Eine Kindermumie, etwa 1300 Jahre alt, ist das wohl spektakulärste Exonat einer Ausstellung, die am Sonntag in Mannheim beginnt. Denn anhand dieser Mumie konnten Forscher nachweisen, dass nicht nur im Alten Ägypten die Methode der Mumifizierung angewendet wurde, sondern auch in Altamerika.

Die Mumie ist präkolumbischen Ursprungs, ihr Kopf zeigt deutlich eine künstliche Deformation, die wohl durch eine Bandagierung zu Lebenszeiten entstanden ist. Haarproben enthielten Nikotin so hoher Konzentration, dass die Forscher davon ausgehen, dass das Kind es aktiv aufgenommen hat. Eindeutige Erkenntnisse über Geschlecht und die genaue Größe konnten leider nicht erbracht werden.

Bei der Betrachtung unter UV-Licht waren an verschiedenen Stellen orange leuchtende Flecken auffällig die bei Tageslicht als teilweise schollenartig abplatzende Paste oder Farbschicht erkennbar waren. Dabei handele es sich um ein Naturharz, so die Forscher. Mit diesem harzartigen Balsam war ursprünglich die ganze Körperoberfläche behandelt.

Das Besondere an der Mannheimer Ausstellung erklärt der Paläontologe und Kurator Wilfried Rosendahl. „Bei dem Wort Mumien denkt man sofort an Ägypten“, sagt er. „Aber Mumien gab es nicht nur in Altägypten, sondern auch in zahlreichen anderen Kulturen.“ In dem Mumienforschungsprojekt in Mannheim seien weltweit erstmals Balsamierungen auch in Altamerika nachgewiesen worden. „Uns ist zum ersten Mal der Nachweis von künstlicher Mumifizierung einer präkolumbischen Mumie gelungen“, sagt Rosendahl. Das technische Wissen war also offenbar größer als bislang bekannt.

Anhand dieser und anderer Mumien zeigen Paläontologen, wie wichtig sie für die Erkenntnisse der Entwicklung des modernen Menschen sind. „Der Mensch selber ist immer noch das beste Archiv für den Menschen“, sagte der Medizinier Frank Rühli vom anatomischen Institut der Universität Zürich. Rühli war unter anderem an der Neuuntersuchung des Pharaos Tutanchamun und der Gletschermumie Ötzi beteiligt. Er leitet mit seinem Kollegen Thomas Böni das „Swiss Mummy Project“, ein Mumienforschungsprojekt der Universität Zürich, und arbeitete auch an der Mannheimer Ausstellung „Mumien – Der Traum vom ewigen Leben“ mit.
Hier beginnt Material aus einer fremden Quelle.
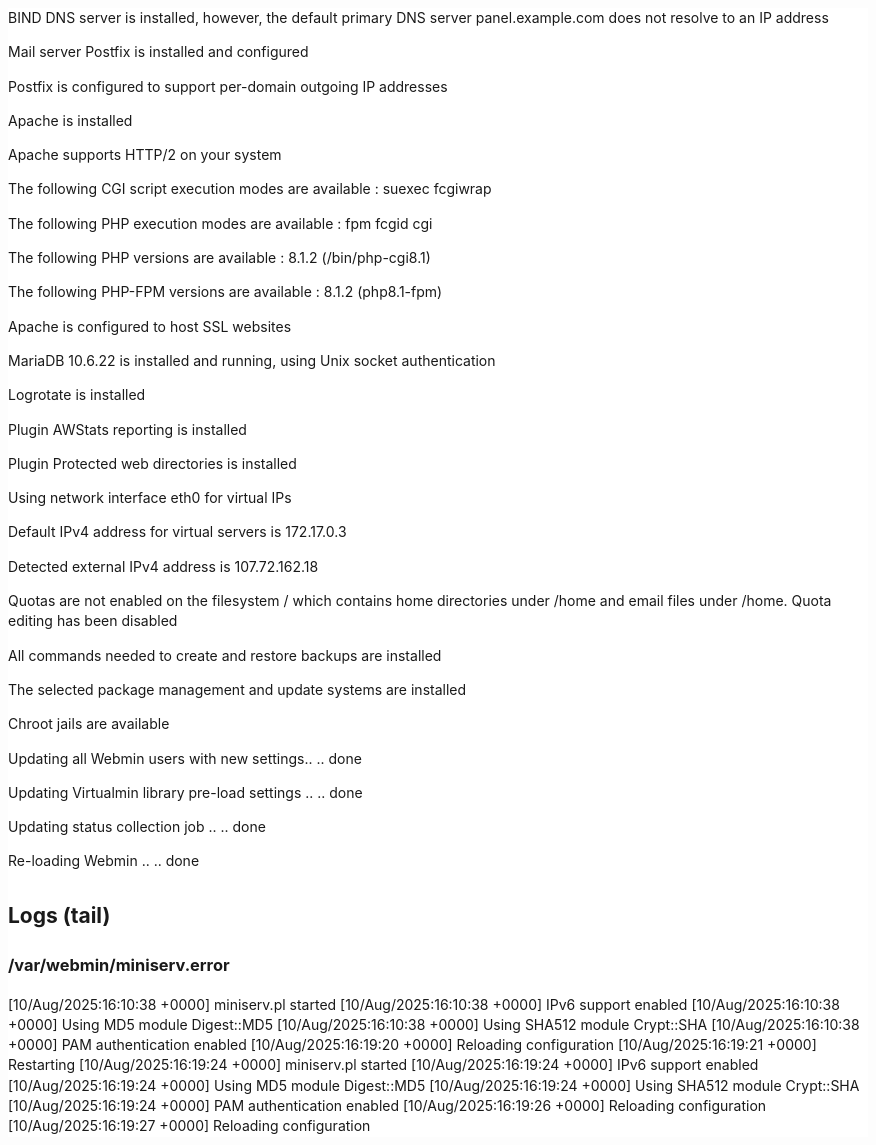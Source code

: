 BIND DNS server is installed, however, the default primary DNS server panel.example.com does not resolve to an IP address

Mail server Postfix is installed and configured

Postfix is configured to support per-domain outgoing IP addresses

Apache is installed

Apache supports HTTP/2 on your system

The following CGI script execution modes are available : suexec fcgiwrap

The following PHP execution modes are available : fpm fcgid cgi

The following PHP versions are available : 8.1.2 (/bin/php-cgi8.1)

The following PHP-FPM versions are available : 8.1.2 (php8.1-fpm)

Apache is configured to host SSL websites

MariaDB 10.6.22 is installed and running, using Unix socket authentication

Logrotate is installed

Plugin AWStats reporting is installed

Plugin Protected web directories is installed

Using network interface eth0 for virtual IPs

Default IPv4 address for virtual servers is 172.17.0.3

Detected external IPv4 address is 107.72.162.18

Quotas are not enabled on the filesystem / which contains home directories under /home and email files under /home. Quota editing has been disabled


All commands needed to create and restore backups are installed

The selected package management and update systems are installed

Chroot jails are available

Updating all Webmin users with new settings..
.. done

Updating Virtualmin library pre-load settings ..
.. done

Updating status collection job ..
.. done

Re-loading Webmin ..
.. done


## Logs (tail)
### /var/webmin/miniserv.error
[10/Aug/2025:16:10:38 +0000] miniserv.pl started
[10/Aug/2025:16:10:38 +0000] IPv6 support enabled
[10/Aug/2025:16:10:38 +0000] Using MD5 module Digest::MD5
[10/Aug/2025:16:10:38 +0000] Using SHA512 module Crypt::SHA
[10/Aug/2025:16:10:38 +0000] PAM authentication enabled
[10/Aug/2025:16:19:20 +0000] Reloading configuration
[10/Aug/2025:16:19:21 +0000] Restarting
[10/Aug/2025:16:19:24 +0000] miniserv.pl started
[10/Aug/2025:16:19:24 +0000] IPv6 support enabled
[10/Aug/2025:16:19:24 +0000] Using MD5 module Digest::MD5
[10/Aug/2025:16:19:24 +0000] Using SHA512 module Crypt::SHA
[10/Aug/2025:16:19:24 +0000] PAM authentication enabled
[10/Aug/2025:16:19:26 +0000] Reloading configuration
[10/Aug/2025:16:19:27 +0000] Reloading configuration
In der Mumienausstellung werden zudem Mumien gezeigt, die als verschollen galten und zum Teil als „Kriegsverluste“ deklariert wurden. Anlässlich der Sanierung des Mannheimer Museums Zeughaus hatten Mitarbeiter der Reiss-Engelhorn-Museen 19 Mumien in den eigenen Depots „wiederentdeckt“.

Die neue Schau zeige aber auch Körper, die durch natürliche Umstände – etwa in Mooren – mumifiziert wurden. „Jedes Objekt in der Ausstellung ist einzigartig, es hat dem Stoffkreislauf der Natur getrotzt und ist erhalten geblieben“, sagt Rosendahl.

Auch der Wissenschaftler Rühli weiß um den Wert der Mumien: Sie seien für die Erforschung der Lebensgeschichte der Menschen und ihrer Krankheiten unersetzbar. „Denn bei Mumien hat man als Mediziner nicht nur Knochen als Untersuchungssubstanz, sondern auch Weichteile wie Muskulatur und Fettgewebe. Damit kann man eine viel größere Bandbreite an Krankheiten erforschen, als wenn man nur das Skelett hat.“

Dass Mumien aber nicht nur für die Forschung unverzichtbar sind, sondern auch in der Bevölkerung auf hohes Interesse stoßen, ist für Rühli leicht verständlich. Die Menschen würden mit ihrer eigenen Sterblichkeit konfrontiert. „Jeder möchte unsterblich sein. Und beispielsweise bei einem mumifizierten Pharao, der seit 3000 Jahren tot ist, erkennt man wirklich die Person – so gut, dass man sie an der nächsten Straßenbahnhaltestelle identifizieren könnte.“ Ein Vorteil der Mumienforschung sei ihr interdisziplinärer Ansatz. Mediziner, Historiker, Chemiker und Ägyptologen arbeiten beispielsweise an der Schnittstelle „Altes Ägypten“ zusammen.